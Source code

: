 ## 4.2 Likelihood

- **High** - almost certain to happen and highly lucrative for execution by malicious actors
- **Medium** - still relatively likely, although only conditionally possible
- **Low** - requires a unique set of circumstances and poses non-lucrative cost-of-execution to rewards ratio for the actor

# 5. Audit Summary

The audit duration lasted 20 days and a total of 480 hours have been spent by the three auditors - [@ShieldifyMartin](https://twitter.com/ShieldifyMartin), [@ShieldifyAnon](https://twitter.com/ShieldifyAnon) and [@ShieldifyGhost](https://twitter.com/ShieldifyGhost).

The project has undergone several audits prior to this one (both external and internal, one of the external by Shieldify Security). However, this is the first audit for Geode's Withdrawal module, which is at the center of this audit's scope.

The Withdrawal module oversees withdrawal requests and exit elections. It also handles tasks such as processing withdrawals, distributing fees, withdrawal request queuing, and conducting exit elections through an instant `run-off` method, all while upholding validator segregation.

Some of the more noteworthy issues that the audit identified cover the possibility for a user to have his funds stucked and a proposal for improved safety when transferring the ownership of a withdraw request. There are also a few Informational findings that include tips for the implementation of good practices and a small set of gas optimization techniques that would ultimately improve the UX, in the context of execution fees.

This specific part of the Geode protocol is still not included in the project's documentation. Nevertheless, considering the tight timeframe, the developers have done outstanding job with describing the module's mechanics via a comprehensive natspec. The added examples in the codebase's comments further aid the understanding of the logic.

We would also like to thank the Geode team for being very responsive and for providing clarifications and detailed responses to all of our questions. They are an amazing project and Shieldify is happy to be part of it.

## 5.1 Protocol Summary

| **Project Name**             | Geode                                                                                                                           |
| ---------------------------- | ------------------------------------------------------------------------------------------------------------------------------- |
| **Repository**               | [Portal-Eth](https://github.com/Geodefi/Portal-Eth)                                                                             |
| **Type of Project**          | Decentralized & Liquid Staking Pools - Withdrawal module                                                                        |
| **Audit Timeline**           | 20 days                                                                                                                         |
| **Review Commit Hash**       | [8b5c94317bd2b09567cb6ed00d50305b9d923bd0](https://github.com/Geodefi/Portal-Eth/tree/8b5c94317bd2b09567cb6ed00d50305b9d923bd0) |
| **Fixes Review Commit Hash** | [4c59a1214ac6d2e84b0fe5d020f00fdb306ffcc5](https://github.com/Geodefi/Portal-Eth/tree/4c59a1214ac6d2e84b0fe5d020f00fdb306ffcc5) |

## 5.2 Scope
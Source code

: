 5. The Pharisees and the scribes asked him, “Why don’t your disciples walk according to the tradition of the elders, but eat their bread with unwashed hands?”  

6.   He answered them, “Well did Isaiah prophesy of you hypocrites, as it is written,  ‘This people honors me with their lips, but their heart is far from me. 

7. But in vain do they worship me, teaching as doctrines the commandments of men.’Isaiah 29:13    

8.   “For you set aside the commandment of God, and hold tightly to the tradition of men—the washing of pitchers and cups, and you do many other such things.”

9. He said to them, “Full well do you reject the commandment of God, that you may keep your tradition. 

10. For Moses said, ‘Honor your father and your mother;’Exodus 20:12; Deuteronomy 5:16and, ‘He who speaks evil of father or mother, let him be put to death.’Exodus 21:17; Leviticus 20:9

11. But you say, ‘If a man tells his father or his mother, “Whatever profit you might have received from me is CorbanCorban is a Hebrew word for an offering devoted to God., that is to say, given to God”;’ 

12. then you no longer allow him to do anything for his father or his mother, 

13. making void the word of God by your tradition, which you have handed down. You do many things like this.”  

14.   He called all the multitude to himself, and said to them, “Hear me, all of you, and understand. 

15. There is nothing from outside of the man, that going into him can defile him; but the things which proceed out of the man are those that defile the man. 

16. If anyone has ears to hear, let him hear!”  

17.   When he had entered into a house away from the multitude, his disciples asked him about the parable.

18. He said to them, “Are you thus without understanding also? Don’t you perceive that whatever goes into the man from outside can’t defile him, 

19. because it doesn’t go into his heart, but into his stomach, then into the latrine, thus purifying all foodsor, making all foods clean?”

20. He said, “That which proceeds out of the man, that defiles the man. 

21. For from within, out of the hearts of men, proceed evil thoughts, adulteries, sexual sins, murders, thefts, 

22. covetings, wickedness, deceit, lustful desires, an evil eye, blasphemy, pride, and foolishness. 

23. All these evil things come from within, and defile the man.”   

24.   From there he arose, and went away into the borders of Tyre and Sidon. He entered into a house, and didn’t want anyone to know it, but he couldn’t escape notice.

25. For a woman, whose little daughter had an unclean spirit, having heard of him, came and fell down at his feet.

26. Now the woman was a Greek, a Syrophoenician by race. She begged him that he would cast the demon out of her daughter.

■ **WHAT IS EXPECTED**: Every entry needs to be copied again, word for word.

■ **OUTPUT FOR THIS EXERCISE**:
Source code

: ## 4.2 Likelihood

- **High** - almost certain to happen and highly lucrative for execution by malicious actors
- **Medium** - still relatively likely, although only conditionally possible
- **Low** - requires a unique set of circumstances and poses non-lucrative cost-of-execution to rewards ratio for the actor

# 5. Audit Summary

The audit duration lasted 20 days and a total of 480 hours have been spent by the three auditors - [@ShieldifyMartin](https://twitter.com/ShieldifyMartin), [@ShieldifyAnon](https://twitter.com/ShieldifyAnon) and [@ShieldifyGhost](https://twitter.com/ShieldifyGhost).

The project has undergone several audits prior to this one (both external and internal, one of the external by Shieldify Security). However, this is the first audit for Geode's Withdrawal module, which is at the center of this audit's scope.

The Withdrawal module oversees withdrawal requests and exit elections. It also handles tasks such as processing withdrawals, distributing fees, withdrawal request queuing, and conducting exit elections through an instant `run-off` method, all while upholding validator segregation.

Some of the more noteworthy issues that the audit identified cover the possibility for a user to have his funds stucked and a proposal for improved safety when transferring the ownership of a withdraw request. There are also a few Informational findings that include tips for the implementation of good practices and a small set of gas optimization techniques that would ultimately improve the UX, in the context of execution fees.

This specific part of the Geode protocol is still not included in the project's documentation. Nevertheless, considering the tight timeframe, the developers have done outstanding job with describing the module's mechanics via a comprehensive natspec. The added examples in the codebase's comments further aid the understanding of the logic.

We would also like to thank the Geode team for being very responsive and for providing clarifications and detailed responses to all of our questions. They are an amazing project and Shieldify is happy to be part of it.

## 5.1 Protocol Summary

| **Project Name**             | Geode                                                                                                                           |
| ---------------------------- | ------------------------------------------------------------------------------------------------------------------------------- |
| **Repository**               | [Portal-Eth](https://github.com/Geodefi/Portal-Eth)                                                                             |
| **Type of Project**          | Decentralized & Liquid Staking Pools - Withdrawal module                                                                        |
| **Audit Timeline**           | 20 days                                                                                                                         |
| **Review Commit Hash**       | [8b5c94317bd2b09567cb6ed00d50305b9d923bd0](https://github.com/Geodefi/Portal-Eth/tree/8b5c94317bd2b09567cb6ed00d50305b9d923bd0) |
| **Fixes Review Commit Hash** | [4c59a1214ac6d2e84b0fe5d020f00fdb306ffcc5](https://github.com/Geodefi/Portal-Eth/tree/4c59a1214ac6d2e84b0fe5d020f00fdb306ffcc5) |

## 5.2 Scope
Source code

: 5. The Pharisees and the scribes asked him, “Why don’t your disciples walk according to the tradition of the elders, but eat their bread with unwashed hands?”  

6.   He answered them, “Well did Isaiah prophesy of you hypocrites, as it is written,  ‘This people honors me with their lips, but their heart is far from me. 

7. But in vain do they worship me, teaching as doctrines the commandments of men.’Isaiah 29:13    

8.   “For you set aside the commandment of God, and hold tightly to the tradition of men—the washing of pitchers and cups, and you do many other such things.”

9. He said to them, “Full well do you reject the commandment of God, that you may keep your tradition. 

10. For Moses said, ‘Honor your father and your mother;’Exodus 20:12; Deuteronomy 5:16and, ‘He who speaks evil of father or mother, let him be put to death.’Exodus 21:17; Leviticus 20:9

11. But you say, ‘If a man tells his father or his mother, “Whatever profit you might have received from me is CorbanCorban is a Hebrew word for an offering devoted to God., that is to say, given to God”;’ 

12. then you no longer allow him to do anything for his father or his mother, 

13. making void the word of God by your tradition, which you have handed down. You do many things like this.”  

14.   He called all the multitude to himself, and said to them, “Hear me, all of you, and understand. 

15. There is nothing from outside of the man, that going into him can defile him; but the things which proceed out of the man are those that defile the man. 

16. If anyone has ears to hear, let him hear!”  

17.   When he had entered into a house away from the multitude, his disciples asked him about the parable.

18. He said to them, “Are you thus without understanding also? Don’t you perceive that whatever goes into the man from outside can’t defile him, 

19. because it doesn’t go into his heart, but into his stomach, then into the latrine, thus purifying all foodsor, making all foods clean?”

20. He said, “That which proceeds out of the man, that defiles the man. 

21. For from within, out of the hearts of men, proceed evil thoughts, adulteries, sexual sins, murders, thefts, 

22. covetings, wickedness, deceit, lustful desires, an evil eye, blasphemy, pride, and foolishness. 

23. All these evil things come from within, and defile the man.”   

24.   From there he arose, and went away into the borders of Tyre and Sidon. He entered into a house, and didn’t want anyone to know it, but he couldn’t escape notice.

25. For a woman, whose little daughter had an unclean spirit, having heard of him, came and fell down at his feet.

26. Now the woman was a Greek, a Syrophoenician by race. She begged him that he would cast the demon out of her daughter.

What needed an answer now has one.